Supplied data section start

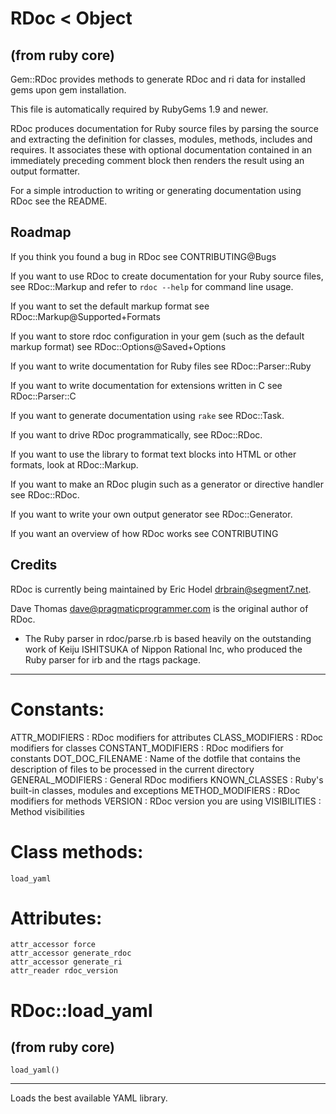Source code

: # RDoc < Object

(from ruby core)
---
Gem::RDoc provides methods to generate RDoc and ri data for installed gems
upon gem installation.

This file is automatically required by RubyGems 1.9 and newer.

RDoc produces documentation for Ruby source files by parsing the source and
extracting the definition for classes, modules, methods, includes and
requires.  It associates these with optional documentation contained in an
immediately preceding comment block then renders the result using an output
formatter.

For a simple introduction to writing or generating documentation using RDoc
see the README.

## Roadmap

If you think you found a bug in RDoc see CONTRIBUTING@Bugs

If you want to use RDoc to create documentation for your Ruby source files,
see RDoc::Markup and refer to `rdoc --help` for command line usage.

If you want to set the default markup format see
RDoc::Markup@Supported+Formats

If you want to store rdoc configuration in your gem (such as the default
markup format) see RDoc::Options@Saved+Options

If you want to write documentation for Ruby files see RDoc::Parser::Ruby

If you want to write documentation for extensions written in C see
RDoc::Parser::C

If you want to generate documentation using `rake` see RDoc::Task.

If you want to drive RDoc programmatically, see RDoc::RDoc.

If you want to use the library to format text blocks into HTML or other
formats, look at RDoc::Markup.

If you want to make an RDoc plugin such as a generator or directive handler
see RDoc::RDoc.

If you want to write your own output generator see RDoc::Generator.

If you want an overview of how RDoc works see CONTRIBUTING

## Credits

RDoc is currently being maintained by Eric Hodel <drbrain@segment7.net>.

Dave Thomas <dave@pragmaticprogrammer.com> is the original author of RDoc.

*   The Ruby parser in rdoc/parse.rb is based heavily on the outstanding work
    of Keiju ISHITSUKA of Nippon Rational Inc, who produced the Ruby parser
    for irb and the rtags package.


---
# Constants:

ATTR_MODIFIERS
:   RDoc modifiers for attributes
CLASS_MODIFIERS
:   RDoc modifiers for classes
CONSTANT_MODIFIERS
:   RDoc modifiers for constants
DOT_DOC_FILENAME
:   Name of the dotfile that contains the description of files to be processed
    in the current directory
GENERAL_MODIFIERS
:   General RDoc modifiers
KNOWN_CLASSES
:   Ruby's built-in classes, modules and exceptions
METHOD_MODIFIERS
:   RDoc modifiers for methods
VERSION
:   RDoc version you are using
VISIBILITIES
:   Method visibilities


# Class methods:

    load_yaml

# Attributes:

    attr_accessor force
    attr_accessor generate_rdoc
    attr_accessor generate_ri
    attr_reader rdoc_version

# RDoc::load_yaml

(from ruby core)
---
    load_yaml()

---

Loads the best available YAML library.


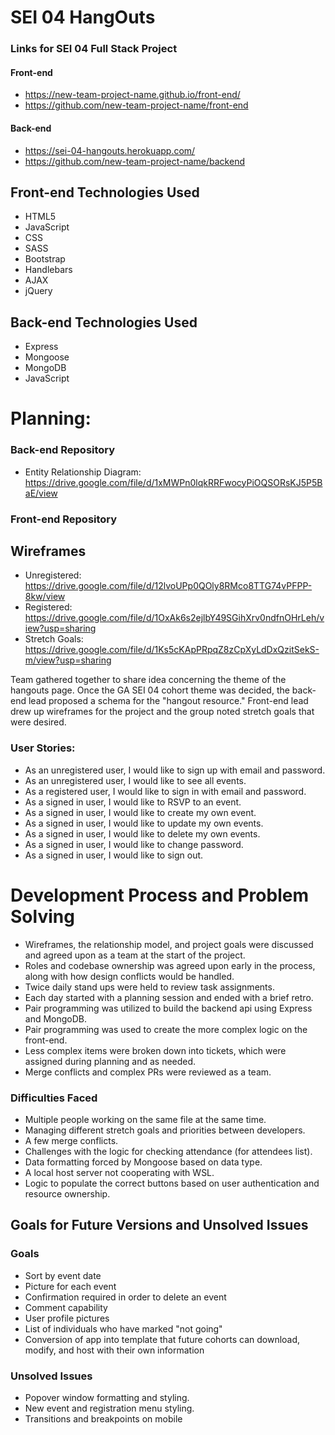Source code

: # SEI 04 HangOuts

### Links for SEI 04 Full Stack Project

#### Front-end
* https://new-team-project-name.github.io/front-end/
* https://github.com/new-team-project-name/front-end

#### Back-end
* https://sei-04-hangouts.herokuapp.com/
* https://github.com/new-team-project-name/backend

## Front-end Technologies Used
* HTML5
* JavaScript
* CSS
* SASS
* Bootstrap
* Handlebars
* AJAX
* jQuery

## Back-end Technologies Used
* Express
* Mongoose
* MongoDB
* JavaScript

# Planning:
### Back-end Repository
* Entity Relationship Diagram: https://drive.google.com/file/d/1xMWPn0lqkRRFwocyPiOQSORsKJ5P5BaE/view

### Front-end Repository
## Wireframes
* Unregistered: https://drive.google.com/file/d/12lvoUPp0QOly8RMco8TTG74vPFPP-8kw/view
* Registered: https://drive.google.com/file/d/1OxAk6s2ejlbY49SGihXrv0ndfnOHrLeh/view?usp=sharing
* Stretch Goals: https://drive.google.com/file/d/1Ks5cKApPRpqZ8zCpXyLdDxQzitSekS-m/view?usp=sharing

Team gathered together to share idea concerning the theme of the hangouts page. Once the GA SEI 04 cohort theme was decided, the back-end lead proposed a schema for the "hangout resource." Front-end lead drew up wireframes for the project and the group noted stretch goals that were desired.

### User Stories:
* As an unregistered user, I would like to sign up with email and password.
* As an unregistered user, I would like to see all events.
* As a registered user, I would like to sign in with email and password.
* As a signed in user, I would like to RSVP to an event.
* As a signed in user, I would like to create my own event.
* As a signed in user, I would like to update my own events.
* As a signed in user, I would like to delete my own events.
* As a signed in user, I would like to change password.
* As a signed in user, I would like to sign out.

# Development Process and Problem Solving
* Wireframes, the relationship model, and project goals were discussed and agreed upon as a team at the start of the project.
* Roles and codebase ownership was agreed upon early in the process, along with how design conflicts would be handled.
* Twice daily stand ups were held to review task assignments.
* Each day started with a planning session and ended with a brief retro.
* Pair programming was utilized to build the backend api using Express and MongoDB.
* Pair programming was used to create the more complex logic on the front-end.
* Less complex items were broken down into tickets, which were assigned during planning and as needed.
* Merge conflicts and complex PRs were reviewed as a team.

### Difficulties Faced
* Multiple people working on the same file at the same time.
* Managing different stretch goals and priorities between developers.
* A few merge conflicts.
* Challenges with the logic for checking attendance (for attendees list).
* Data formatting forced by Mongoose based on data type.
* A local host server not cooperating with WSL.
* Logic to populate the correct buttons based on user authentication and resource ownership.

## Goals for Future Versions and Unsolved Issues
### Goals
* Sort by event date
* Picture for each event
* Confirmation required in order to delete an event
* Comment capability
* User profile pictures
* List of individuals who have marked "not going"
* Conversion of app into template that future cohorts can download, modify, and host with their own information

### Unsolved Issues
* Popover window formatting and styling.
* New event and registration menu styling.
* Transitions and breakpoints on mobile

Supplied data section end

*What to produce*.
Return every line above that contains the word "drive".

*Result of this exercise*.
If you want to drive RDoc programmatically, see RDoc::RDoc.
* Entity Relationship Diagram: https://drive.google.com/file/d/1xMWPn0lqkRRFwocyPiOQSORsKJ5P5BaE/view
* Unregistered: https://drive.google.com/file/d/12lvoUPp0QOly8RMco8TTG74vPFPP-8kw/view
* Registered: https://drive.google.com/file/d/1OxAk6s2ejlbY49SGihXrv0ndfnOHrLeh/view?usp=sharing
* Stretch Goals: https://drive.google.com/file/d/1Ks5cKApPRpqZ8zCpXyLdDxQzitSekS-m/view?usp=sharing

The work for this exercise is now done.